*WHAT YOU NEED TO DO*
Lines that include the word "cfgutil" should be copied from the listing that follows.

Segment Start: PROVIDED RECORDS

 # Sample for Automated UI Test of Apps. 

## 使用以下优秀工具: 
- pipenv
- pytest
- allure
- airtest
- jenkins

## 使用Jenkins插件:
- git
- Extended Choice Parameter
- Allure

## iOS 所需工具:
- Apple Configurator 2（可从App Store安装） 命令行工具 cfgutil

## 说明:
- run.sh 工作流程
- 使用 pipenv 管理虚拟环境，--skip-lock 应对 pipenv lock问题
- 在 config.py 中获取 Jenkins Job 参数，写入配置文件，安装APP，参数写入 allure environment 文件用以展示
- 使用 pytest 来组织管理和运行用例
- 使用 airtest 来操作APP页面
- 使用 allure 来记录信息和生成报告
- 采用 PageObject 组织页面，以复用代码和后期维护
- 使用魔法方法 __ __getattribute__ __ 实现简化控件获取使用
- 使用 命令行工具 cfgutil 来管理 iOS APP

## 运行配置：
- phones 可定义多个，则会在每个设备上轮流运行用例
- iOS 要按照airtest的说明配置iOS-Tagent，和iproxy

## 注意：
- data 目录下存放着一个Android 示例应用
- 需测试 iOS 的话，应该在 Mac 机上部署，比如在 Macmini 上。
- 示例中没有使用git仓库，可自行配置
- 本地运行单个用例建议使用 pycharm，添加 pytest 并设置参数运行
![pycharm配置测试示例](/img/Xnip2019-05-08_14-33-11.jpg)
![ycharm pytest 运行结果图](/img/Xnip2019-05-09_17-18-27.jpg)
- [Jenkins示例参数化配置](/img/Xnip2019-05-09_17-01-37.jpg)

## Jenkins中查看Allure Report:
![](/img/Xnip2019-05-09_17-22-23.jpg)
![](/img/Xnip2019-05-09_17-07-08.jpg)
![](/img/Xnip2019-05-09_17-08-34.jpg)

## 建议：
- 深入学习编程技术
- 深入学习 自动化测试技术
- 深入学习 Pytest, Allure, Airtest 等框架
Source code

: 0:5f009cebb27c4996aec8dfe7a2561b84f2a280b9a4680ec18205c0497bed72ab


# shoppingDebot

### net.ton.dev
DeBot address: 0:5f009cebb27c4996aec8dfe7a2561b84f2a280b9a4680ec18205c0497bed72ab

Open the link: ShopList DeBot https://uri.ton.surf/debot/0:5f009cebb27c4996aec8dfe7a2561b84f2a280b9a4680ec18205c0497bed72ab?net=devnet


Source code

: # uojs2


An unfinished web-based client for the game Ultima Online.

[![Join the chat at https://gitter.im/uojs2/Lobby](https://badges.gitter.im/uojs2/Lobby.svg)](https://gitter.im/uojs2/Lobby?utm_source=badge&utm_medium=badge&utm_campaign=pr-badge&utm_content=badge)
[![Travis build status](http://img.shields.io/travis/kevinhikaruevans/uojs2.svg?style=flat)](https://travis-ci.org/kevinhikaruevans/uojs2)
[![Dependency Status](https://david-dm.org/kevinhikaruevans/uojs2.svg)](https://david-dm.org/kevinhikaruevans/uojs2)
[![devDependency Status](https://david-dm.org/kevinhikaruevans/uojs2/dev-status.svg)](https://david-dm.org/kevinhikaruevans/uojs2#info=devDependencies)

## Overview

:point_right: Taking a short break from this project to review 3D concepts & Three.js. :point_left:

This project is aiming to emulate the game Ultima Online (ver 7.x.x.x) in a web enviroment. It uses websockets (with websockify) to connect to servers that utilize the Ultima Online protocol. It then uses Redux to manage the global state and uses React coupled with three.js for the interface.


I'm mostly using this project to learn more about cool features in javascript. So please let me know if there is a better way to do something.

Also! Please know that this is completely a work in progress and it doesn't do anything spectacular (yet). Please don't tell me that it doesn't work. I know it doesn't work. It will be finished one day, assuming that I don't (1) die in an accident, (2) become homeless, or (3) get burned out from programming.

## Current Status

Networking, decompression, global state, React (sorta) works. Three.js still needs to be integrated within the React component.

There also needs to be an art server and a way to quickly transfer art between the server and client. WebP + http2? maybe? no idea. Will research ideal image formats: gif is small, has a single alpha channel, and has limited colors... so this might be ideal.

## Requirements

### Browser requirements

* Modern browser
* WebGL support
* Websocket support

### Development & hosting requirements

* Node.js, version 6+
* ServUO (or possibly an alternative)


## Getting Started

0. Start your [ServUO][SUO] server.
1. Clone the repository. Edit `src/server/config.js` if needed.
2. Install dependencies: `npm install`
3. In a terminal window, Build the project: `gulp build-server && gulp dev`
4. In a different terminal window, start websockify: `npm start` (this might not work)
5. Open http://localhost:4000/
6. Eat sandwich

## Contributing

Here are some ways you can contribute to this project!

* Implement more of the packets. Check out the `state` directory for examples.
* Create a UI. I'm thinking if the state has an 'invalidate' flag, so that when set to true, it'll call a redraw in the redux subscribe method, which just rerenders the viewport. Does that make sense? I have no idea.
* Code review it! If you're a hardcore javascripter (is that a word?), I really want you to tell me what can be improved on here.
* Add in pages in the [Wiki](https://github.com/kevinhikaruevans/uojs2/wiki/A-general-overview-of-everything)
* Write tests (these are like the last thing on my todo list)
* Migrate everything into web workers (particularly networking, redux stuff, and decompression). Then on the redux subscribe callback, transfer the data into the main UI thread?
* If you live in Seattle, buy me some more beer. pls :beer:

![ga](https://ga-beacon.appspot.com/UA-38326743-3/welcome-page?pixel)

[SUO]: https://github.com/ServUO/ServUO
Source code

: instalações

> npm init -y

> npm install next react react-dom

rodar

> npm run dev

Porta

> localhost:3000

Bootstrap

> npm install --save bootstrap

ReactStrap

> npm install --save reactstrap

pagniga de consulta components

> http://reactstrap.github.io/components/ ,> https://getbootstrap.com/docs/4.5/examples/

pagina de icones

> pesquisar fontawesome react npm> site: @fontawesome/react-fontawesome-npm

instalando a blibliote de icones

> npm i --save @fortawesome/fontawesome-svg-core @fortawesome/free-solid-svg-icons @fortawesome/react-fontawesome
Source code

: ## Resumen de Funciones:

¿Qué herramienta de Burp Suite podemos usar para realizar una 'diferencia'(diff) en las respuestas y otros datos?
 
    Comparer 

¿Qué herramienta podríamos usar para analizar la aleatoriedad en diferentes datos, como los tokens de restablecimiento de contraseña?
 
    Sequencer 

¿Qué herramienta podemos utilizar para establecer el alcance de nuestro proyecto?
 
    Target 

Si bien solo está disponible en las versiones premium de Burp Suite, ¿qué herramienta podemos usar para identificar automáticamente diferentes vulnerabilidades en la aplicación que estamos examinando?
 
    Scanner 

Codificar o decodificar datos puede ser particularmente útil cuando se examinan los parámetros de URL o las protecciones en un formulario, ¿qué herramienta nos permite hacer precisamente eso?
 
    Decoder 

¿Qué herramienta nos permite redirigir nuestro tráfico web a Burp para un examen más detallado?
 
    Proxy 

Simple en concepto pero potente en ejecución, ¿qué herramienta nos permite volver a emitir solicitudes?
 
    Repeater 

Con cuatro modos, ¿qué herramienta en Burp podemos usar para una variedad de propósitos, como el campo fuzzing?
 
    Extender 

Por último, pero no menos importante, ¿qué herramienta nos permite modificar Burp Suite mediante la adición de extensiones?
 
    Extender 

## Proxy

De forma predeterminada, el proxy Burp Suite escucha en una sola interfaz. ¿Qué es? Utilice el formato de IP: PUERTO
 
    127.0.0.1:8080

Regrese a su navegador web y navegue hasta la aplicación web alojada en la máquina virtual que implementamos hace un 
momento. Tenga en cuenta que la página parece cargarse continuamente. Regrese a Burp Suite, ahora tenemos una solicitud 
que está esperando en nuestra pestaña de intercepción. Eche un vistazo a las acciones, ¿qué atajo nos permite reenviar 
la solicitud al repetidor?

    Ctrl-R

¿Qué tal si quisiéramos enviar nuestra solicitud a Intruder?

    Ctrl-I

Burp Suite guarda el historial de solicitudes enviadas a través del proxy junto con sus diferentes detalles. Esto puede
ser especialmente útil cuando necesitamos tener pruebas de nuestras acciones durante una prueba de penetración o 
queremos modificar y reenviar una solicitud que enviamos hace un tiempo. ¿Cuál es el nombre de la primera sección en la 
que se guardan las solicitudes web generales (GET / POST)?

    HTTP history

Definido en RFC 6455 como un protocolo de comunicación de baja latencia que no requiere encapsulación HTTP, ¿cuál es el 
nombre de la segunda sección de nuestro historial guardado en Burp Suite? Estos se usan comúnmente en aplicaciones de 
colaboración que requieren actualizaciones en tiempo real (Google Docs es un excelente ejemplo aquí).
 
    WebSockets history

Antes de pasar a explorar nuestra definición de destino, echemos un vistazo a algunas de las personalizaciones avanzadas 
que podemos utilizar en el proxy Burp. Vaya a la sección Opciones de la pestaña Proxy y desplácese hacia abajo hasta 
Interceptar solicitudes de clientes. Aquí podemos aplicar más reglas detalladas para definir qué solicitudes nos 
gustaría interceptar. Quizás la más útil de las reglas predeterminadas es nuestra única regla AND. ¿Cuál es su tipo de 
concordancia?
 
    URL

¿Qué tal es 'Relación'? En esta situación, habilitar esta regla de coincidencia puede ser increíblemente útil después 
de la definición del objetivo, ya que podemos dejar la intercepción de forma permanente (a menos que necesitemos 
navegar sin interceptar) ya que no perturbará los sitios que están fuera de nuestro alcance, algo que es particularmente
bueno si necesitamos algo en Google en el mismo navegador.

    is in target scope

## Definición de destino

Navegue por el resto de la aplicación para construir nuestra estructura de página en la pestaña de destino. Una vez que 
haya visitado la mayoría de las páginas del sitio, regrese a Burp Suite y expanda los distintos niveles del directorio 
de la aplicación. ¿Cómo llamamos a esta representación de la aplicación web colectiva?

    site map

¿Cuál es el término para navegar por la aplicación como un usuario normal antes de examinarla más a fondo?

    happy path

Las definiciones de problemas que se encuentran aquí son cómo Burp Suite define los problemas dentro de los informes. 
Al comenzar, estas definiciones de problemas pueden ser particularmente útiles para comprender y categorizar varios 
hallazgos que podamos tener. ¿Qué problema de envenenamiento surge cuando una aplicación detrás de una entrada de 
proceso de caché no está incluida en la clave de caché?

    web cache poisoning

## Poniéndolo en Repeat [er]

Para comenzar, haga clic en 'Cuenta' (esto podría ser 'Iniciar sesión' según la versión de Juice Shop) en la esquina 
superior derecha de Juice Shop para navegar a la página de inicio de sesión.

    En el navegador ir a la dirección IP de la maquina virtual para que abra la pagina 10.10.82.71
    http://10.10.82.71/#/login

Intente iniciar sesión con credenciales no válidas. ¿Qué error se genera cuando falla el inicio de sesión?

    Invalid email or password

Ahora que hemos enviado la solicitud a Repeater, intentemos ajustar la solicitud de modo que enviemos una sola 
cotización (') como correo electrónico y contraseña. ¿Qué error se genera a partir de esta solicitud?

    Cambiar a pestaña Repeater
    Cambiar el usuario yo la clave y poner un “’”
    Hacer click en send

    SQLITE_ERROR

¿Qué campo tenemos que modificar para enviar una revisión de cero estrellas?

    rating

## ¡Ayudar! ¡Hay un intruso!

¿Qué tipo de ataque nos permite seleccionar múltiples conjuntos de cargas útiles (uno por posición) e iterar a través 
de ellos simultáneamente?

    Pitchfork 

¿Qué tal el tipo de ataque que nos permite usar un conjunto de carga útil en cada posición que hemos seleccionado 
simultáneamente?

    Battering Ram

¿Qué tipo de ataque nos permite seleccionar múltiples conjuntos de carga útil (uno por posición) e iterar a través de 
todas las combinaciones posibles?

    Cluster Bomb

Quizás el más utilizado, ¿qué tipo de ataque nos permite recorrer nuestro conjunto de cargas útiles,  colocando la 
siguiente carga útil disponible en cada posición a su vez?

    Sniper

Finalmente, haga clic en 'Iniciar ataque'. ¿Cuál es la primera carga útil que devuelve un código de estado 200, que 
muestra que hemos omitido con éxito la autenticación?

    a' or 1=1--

Segment End: PROVIDED RECORDS

*PROBLEM SOLUTION*
- Apple Configurator 2（可从App Store安装） 命令行工具 cfgutil
- 使用 命令行工具 cfgutil 来管理 iOS APP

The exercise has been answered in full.